**Work to complete:**
Copy the lines exactly. Begin at the first line of the data and stop after the line with "## Applying for an API Key".

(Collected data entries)
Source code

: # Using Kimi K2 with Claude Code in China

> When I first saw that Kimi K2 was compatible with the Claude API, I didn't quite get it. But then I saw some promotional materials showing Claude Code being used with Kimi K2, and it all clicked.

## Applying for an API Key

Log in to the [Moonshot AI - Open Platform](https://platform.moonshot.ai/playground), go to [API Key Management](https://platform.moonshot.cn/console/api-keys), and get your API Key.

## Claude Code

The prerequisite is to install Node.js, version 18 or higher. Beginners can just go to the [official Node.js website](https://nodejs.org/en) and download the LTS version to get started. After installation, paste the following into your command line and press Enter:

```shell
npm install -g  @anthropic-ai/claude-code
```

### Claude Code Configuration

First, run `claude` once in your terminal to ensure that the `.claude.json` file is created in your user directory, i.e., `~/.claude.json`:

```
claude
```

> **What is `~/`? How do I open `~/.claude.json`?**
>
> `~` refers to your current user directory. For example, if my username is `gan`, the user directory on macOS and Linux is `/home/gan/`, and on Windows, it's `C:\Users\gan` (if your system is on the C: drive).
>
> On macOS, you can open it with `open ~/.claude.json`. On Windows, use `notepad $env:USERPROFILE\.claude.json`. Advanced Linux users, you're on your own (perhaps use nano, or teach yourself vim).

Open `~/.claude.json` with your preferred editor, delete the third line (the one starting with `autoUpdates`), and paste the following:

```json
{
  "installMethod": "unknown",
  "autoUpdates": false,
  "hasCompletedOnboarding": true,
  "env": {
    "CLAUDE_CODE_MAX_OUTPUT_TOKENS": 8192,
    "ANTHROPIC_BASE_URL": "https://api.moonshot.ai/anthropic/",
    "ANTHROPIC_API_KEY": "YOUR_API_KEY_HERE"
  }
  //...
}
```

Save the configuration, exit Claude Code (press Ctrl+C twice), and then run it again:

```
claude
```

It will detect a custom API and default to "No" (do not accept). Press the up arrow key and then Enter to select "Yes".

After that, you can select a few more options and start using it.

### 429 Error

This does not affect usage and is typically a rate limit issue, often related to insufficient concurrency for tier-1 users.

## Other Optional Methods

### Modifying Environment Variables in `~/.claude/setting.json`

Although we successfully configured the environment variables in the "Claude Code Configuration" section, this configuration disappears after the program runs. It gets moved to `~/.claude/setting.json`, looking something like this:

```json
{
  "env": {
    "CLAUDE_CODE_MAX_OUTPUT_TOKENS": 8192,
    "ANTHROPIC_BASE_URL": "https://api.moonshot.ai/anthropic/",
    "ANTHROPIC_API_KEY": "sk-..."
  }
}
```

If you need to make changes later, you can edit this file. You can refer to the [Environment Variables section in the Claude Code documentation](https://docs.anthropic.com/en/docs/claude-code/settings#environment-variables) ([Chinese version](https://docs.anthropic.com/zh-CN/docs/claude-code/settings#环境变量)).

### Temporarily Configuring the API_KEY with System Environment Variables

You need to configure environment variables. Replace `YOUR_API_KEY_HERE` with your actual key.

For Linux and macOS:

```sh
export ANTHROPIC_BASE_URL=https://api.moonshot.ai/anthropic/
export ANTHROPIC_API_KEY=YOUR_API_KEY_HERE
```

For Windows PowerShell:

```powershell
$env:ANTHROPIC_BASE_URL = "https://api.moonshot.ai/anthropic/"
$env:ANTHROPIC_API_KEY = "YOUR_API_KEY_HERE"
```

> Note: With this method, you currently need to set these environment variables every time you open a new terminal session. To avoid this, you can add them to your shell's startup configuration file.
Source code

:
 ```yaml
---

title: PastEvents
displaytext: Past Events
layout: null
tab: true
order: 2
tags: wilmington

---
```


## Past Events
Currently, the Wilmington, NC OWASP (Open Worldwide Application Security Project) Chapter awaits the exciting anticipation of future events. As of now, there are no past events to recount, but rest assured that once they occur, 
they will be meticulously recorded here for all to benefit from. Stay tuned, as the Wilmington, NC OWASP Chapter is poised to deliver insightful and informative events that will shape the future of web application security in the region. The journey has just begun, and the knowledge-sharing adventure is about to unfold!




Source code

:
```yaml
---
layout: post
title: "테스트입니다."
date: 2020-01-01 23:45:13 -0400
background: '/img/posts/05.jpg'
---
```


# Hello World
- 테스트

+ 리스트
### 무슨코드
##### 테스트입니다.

**Solution for this task:**
Source code

: # Using Kimi K2 with Claude Code in China

> When I first saw that Kimi K2 was compatible with the Claude API, I didn't quite get it. But then I saw some promotional materials showing Claude Code being used with Kimi K2, and it all clicked.

## Applying for an API Key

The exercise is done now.